● Data in this exercise:
• • • •
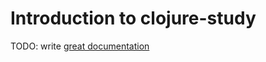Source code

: # Introduction to clojure-study

TODO: write [great documentation](http://jacobian.org/writing/what-to-write/)
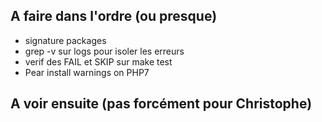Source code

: ## A faire dans l'ordre (ou presque)

* signature packages
* grep -v sur logs pour isoler les erreurs
* verif des FAIL et SKIP sur make test
* Pear install warnings on PHP7

## A voir ensuite (pas forcément pour Christophe)

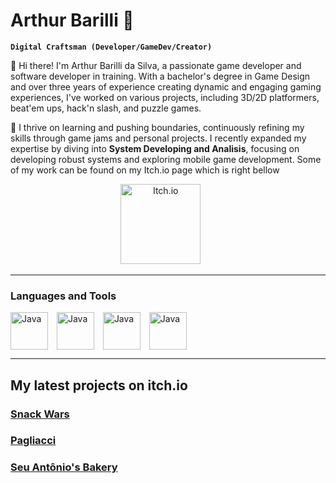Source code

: # Arthur Barilli 👋

**`Digital Craftsman (Developer/GameDev/Creator)`**

👋 Hi there! I'm Arthur Barilli da Silva, a passionate game developer and software developer in training. With a bachelor's degree in Game Design and over three years of experience creating dynamic and engaging gaming experiences, I've worked on various projects, including 3D/2D platformers, beat'em ups, hack'n slash, and puzzle games.

🌟 I thrive on learning and pushing boundaries, continuously refining my skills through game jams and personal projects. I recently expanded my expertise by diving into **System Developing and Analisis**, focusing on developing robust systems and exploring mobile game development.
Some of my work can be found on my Itch.io page which is right bellow
<p align="center">
  <a href="https://barilli.itch.io"><img width="128px" alt="Itch.io" title="Itch.io" src="https://custom-icon-badges.demolab.com/badge/itch.io-red.svg?logo=controller"/></a>
  &#8287;&#8287;&#8287;&#8287;&#8287;
</p>

---

### Languages and Tools
<img align= "center" alt ="Java" width="60px" style="padding-right:10px;" src="https://cdn.jsdelivr.net/gh/devicons/devicon@latest/icons/csharp/csharp-plain.svg"/>
<img align= "center" alt ="Java" width="60px" style="padding-right:10px;" src="https://cdn.jsdelivr.net/gh/devicons/devicon@latest/icons/java/java-plain.svg"/>
<img align= "center" alt ="Java" width="60px" style="padding-right:10px;" src="https://cdn.jsdelivr.net/gh/devicons/devicon@latest/icons/unity/unity-original.svg"/>
<img align= "center" alt ="Java" width="60px" style="padding-right:10px;" src="https://cdn.jsdelivr.net/gh/devicons/devicon@latest/icons/git/git-original.svg"/>

---

## My latest projects on itch.io

### [Snack Wars](https://barilli.itch.io/snack-wars)
### [Pagliacci ](https://barilli.itch.io/pagliacci)
### [Seu Antônio's Bakery ](https://barilli.itch.io/seu-antonios-bakery)




<!--
**ArthurBarilli/ArthurBarilli** is a ✨ _special_ ✨ repository because its `README.md` (this file) appears on your GitHub profile.

Here are some ideas to get you started:

- 🔭 I’m currently working on ...
- 🌱 I’m currently learning ...
- 👯 I’m looking to collaborate on ...
- 🤔 I’m looking for help with ...
- 💬 Ask me about ...
- 📫 How to reach me: ...
- 😄 Pronouns: ...
- ⚡ Fun fact: ...
-->
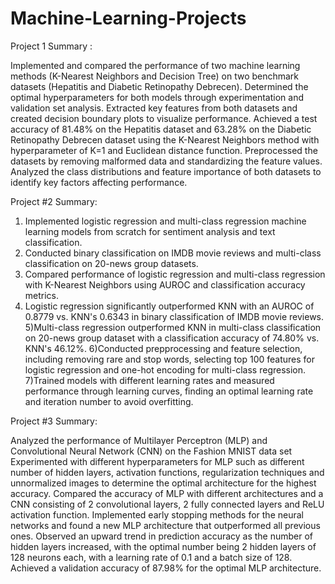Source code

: # Machine-Learning-Projects

Project 1 Summary :

Implemented and compared the performance of two machine learning methods (K-Nearest Neighbors and Decision Tree) on two benchmark datasets (Hepatitis and Diabetic Retinopathy Debrecen).
Determined the optimal hyperparameters for both models through experimentation and validation set analysis.
Extracted key features from both datasets and created decision boundary plots to visualize performance.
Achieved a test accuracy of 81.48% on the Hepatitis dataset and 63.28% on the Diabetic Retinopathy Debrecen dataset using the K-Nearest Neighbors method with hyperparameter of K=1 and Euclidean distance function.
Preprocessed the datasets by removing malformed data and standardizing the feature values.
Analyzed the class distributions and feature importance of both datasets to identify key factors affecting performance.

Project #2 Summary:


1) Implemented logistic regression and multi-class regression machine learning models from scratch for sentiment analysis and text classification.
2)  Conducted binary classification on IMDB movie reviews and multi-class classification on 20-news group datasets.
3) Compared performance of logistic regression and multi-class regression with K-Nearest Neighbors using AUROC and classification accuracy metrics.
4) Logistic regression significantly outperformed KNN with an AUROC of 0.8779 vs. KNN's 0.6343 in binary classification of IMDB movie reviews.
5)Multi-class regression outperformed KNN in multi-class classification on 20-news group dataset with a classification accuracy of 74.80% vs. KNN's 46.12%.
6)Conducted prepprocessing and feature selection, including removing rare and stop words, selecting top 100 features for logistic regression and one-hot encoding for multi-class regression.
7)Trained models with different learning rates and measured performance through learning curves, finding an optimal learning rate and iteration number to avoid overfitting.

Project #3 Summary:

Analyzed the performance of Multilayer Perceptron (MLP) and Convolutional Neural Network (CNN) on the Fashion MNIST data set
Experimented with different hyperparameters for MLP such as different number of hidden layers, activation functions, regularization techniques and unnormalized images to determine the optimal architecture for the highest accuracy.
Compared the accuracy of MLP with different architectures and a CNN consisting of 2 convolutional layers, 2 fully connected layers and ReLU activation function.
Implemented early stopping methods for the neural networks and found a new MLP architecture that outperformed all previous ones.
Observed an upward trend in prediction accuracy as the number of hidden layers increased, with the optimal number being 2 hidden layers of 128 neurons each, with a learning rate of 0.1 and a batch size of 128.
Achieved a validation accuracy of 87.98% for the optimal MLP architecture.
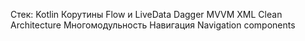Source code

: Стек:
Kotlin 
Корутины 
﻿Flow и LiveData 
﻿﻿Dagger
﻿﻿MVVM
XML
Clean Architecture
Многомодульность 
Навигация Navigation components
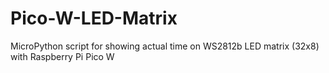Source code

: # Pico-W-LED-Matrix
MicroPython script for showing actual time on WS2812b LED matrix (32x8) with Raspberry Pi Pico W
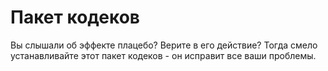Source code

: # Пакет кодеков

Вы слышали об эффекте плацебо? Верите в его действие? Тогда смело устанавливайте этот пакет кодеков - он исправит все ваши проблемы.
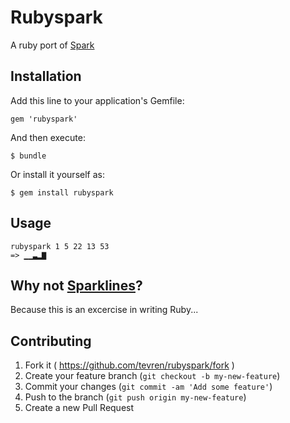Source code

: # Rubyspark

A ruby port of [Spark](http://zachholman.com/spark/)

## Installation

Add this line to your application's Gemfile:

    gem 'rubyspark'

And then execute:

    $ bundle

Or install it yourself as:

    $ gem install rubyspark

## Usage

    rubyspark 1 5 22 13 53
    => ▁▁▃▂▇


## Why not [Sparklines](https://github.com/topfunky/sparklines)?

  Because this is an excercise in writing Ruby...

## Contributing

1. Fork it ( https://github.com/tevren/rubyspark/fork )
2. Create your feature branch (`git checkout -b my-new-feature`)
3. Commit your changes (`git commit -am 'Add some feature'`)
4. Push to the branch (`git push origin my-new-feature`)
5. Create a new Pull Request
• • • •
● Exercise brief:
Write the records out again exactly as shown above, keeping no pictures.

● Output:
Source code

: # Introduction to clojure-study

TODO: write [great documentation](http://jacobian.org/writing/what-to-write/)
Source code

: ## A faire dans l'ordre (ou presque)

* signature packages
* grep -v sur logs pour isoler les erreurs
* verif des FAIL et SKIP sur make test
* Pear install warnings on PHP7

## A voir ensuite (pas forcément pour Christophe)

Source code

: # Arthur Barilli 👋

**`Digital Craftsman (Developer/GameDev/Creator)`**

👋 Hi there! I'm Arthur Barilli da Silva, a passionate game developer and software developer in training. With a bachelor's degree in Game Design and over three years of experience creating dynamic and engaging gaming experiences, I've worked on various projects, including 3D/2D platformers, beat'em ups, hack'n slash, and puzzle games.

🌟 I thrive on learning and pushing boundaries, continuously refining my skills through game jams and personal projects. I recently expanded my expertise by diving into **System Developing and Analisis**, focusing on developing robust systems and exploring mobile game development.
Some of my work can be found on my Itch.io page which is right bellow
<p align="center">
  <a href="https://barilli.itch.io"><img width="128px" alt="Itch.io" title="Itch.io" src="https://custom-icon-badges.demolab.com/badge/itch.io-red.svg?logo=controller"/></a>
  &#8287;&#8287;&#8287;&#8287;&#8287;
</p>

---

### Languages and Tools
<img align= "center" alt ="Java" width="60px" style="padding-right:10px;" src="https://cdn.jsdelivr.net/gh/devicons/devicon@latest/icons/csharp/csharp-plain.svg"/>
<img align= "center" alt ="Java" width="60px" style="padding-right:10px;" src="https://cdn.jsdelivr.net/gh/devicons/devicon@latest/icons/java/java-plain.svg"/>
<img align= "center" alt ="Java" width="60px" style="padding-right:10px;" src="https://cdn.jsdelivr.net/gh/devicons/devicon@latest/icons/unity/unity-original.svg"/>
<img align= "center" alt ="Java" width="60px" style="padding-right:10px;" src="https://cdn.jsdelivr.net/gh/devicons/devicon@latest/icons/git/git-original.svg"/>

---

## My latest projects on itch.io

### [Snack Wars](https://barilli.itch.io/snack-wars)
### [Pagliacci ](https://barilli.itch.io/pagliacci)
### [Seu Antônio's Bakery ](https://barilli.itch.io/seu-antonios-bakery)




<!--
**ArthurBarilli/ArthurBarilli** is a ✨ _special_ ✨ repository because its `README.md` (this file) appears on your GitHub profile.

Here are some ideas to get you started:

- 🔭 I’m currently working on ...
- 🌱 I’m currently learning ...
- 👯 I’m looking to collaborate on ...
- 🤔 I’m looking for help with ...
- 💬 Ask me about ...
- 📫 How to reach me: ...
- 😄 Pronouns: ...
- ⚡ Fun fact: ...
-->
Source code

: # Machine-Learning-Projects

Project 1 Summary :

Implemented and compared the performance of two machine learning methods (K-Nearest Neighbors and Decision Tree) on two benchmark datasets (Hepatitis and Diabetic Retinopathy Debrecen).
Determined the optimal hyperparameters for both models through experimentation and validation set analysis.
Extracted key features from both datasets and created decision boundary plots to visualize performance.
Achieved a test accuracy of 81.48% on the Hepatitis dataset and 63.28% on the Diabetic Retinopathy Debrecen dataset using the K-Nearest Neighbors method with hyperparameter of K=1 and Euclidean distance function.
Preprocessed the datasets by removing malformed data and standardizing the feature values.
Analyzed the class distributions and feature importance of both datasets to identify key factors affecting performance.

Project #2 Summary:


1) Implemented logistic regression and multi-class regression machine learning models from scratch for sentiment analysis and text classification.
2)  Conducted binary classification on IMDB movie reviews and multi-class classification on 20-news group datasets.
3) Compared performance of logistic regression and multi-class regression with K-Nearest Neighbors using AUROC and classification accuracy metrics.
4) Logistic regression significantly outperformed KNN with an AUROC of 0.8779 vs. KNN's 0.6343 in binary classification of IMDB movie reviews.
5)Multi-class regression outperformed KNN in multi-class classification on 20-news group dataset with a classification accuracy of 74.80% vs. KNN's 46.12%.
6)Conducted prepprocessing and feature selection, including removing rare and stop words, selecting top 100 features for logistic regression and one-hot encoding for multi-class regression.
7)Trained models with different learning rates and measured performance through learning curves, finding an optimal learning rate and iteration number to avoid overfitting.

Project #3 Summary:

Analyzed the performance of Multilayer Perceptron (MLP) and Convolutional Neural Network (CNN) on the Fashion MNIST data set
Experimented with different hyperparameters for MLP such as different number of hidden layers, activation functions, regularization techniques and unnormalized images to determine the optimal architecture for the highest accuracy.
Compared the accuracy of MLP with different architectures and a CNN consisting of 2 convolutional layers, 2 fully connected layers and ReLU activation function.
Implemented early stopping methods for the neural networks and found a new MLP architecture that outperformed all previous ones.
Observed an upward trend in prediction accuracy as the number of hidden layers increased, with the optimal number being 2 hidden layers of 128 neurons each, with a learning rate of 0.1 and a batch size of 128.
Achieved a validation accuracy of 87.98% for the optimal MLP architecture.
Source code

: Стек:
Kotlin 
Корутины 
﻿Flow и LiveData 
﻿﻿Dagger
﻿﻿MVVM
XML
Clean Architecture
Многомодульность 
Навигация Navigation components
Source code

: # Pico-W-LED-Matrix
MicroPython script for showing actual time on WS2812b LED matrix (32x8) with Raspberry Pi Pico W
Source code

: # Пакет кодеков

Вы слышали об эффекте плацебо? Верите в его действие? Тогда смело устанавливайте этот пакет кодеков - он исправит все ваши проблемы.
Source code

: # Rubyspark

A ruby port of [Spark](http://zachholman.com/spark/)

## Installation

Add this line to your application's Gemfile:

    gem 'rubyspark'

And then execute:

    $ bundle

Or install it yourself as:

    $ gem install rubyspark

## Usage

    rubyspark 1 5 22 13 53
    => ▁▁▃▂▇


## Why not [Sparklines](https://github.com/topfunky/sparklines)?

  Because this is an excercise in writing Ruby...

## Contributing

1. Fork it ( https://github.com/tevren/rubyspark/fork )
2. Create your feature branch (`git checkout -b my-new-feature`)
3. Commit your changes (`git commit -am 'Add some feature'`)
4. Push to the branch (`git push origin my-new-feature`)
5. Create a new Pull Request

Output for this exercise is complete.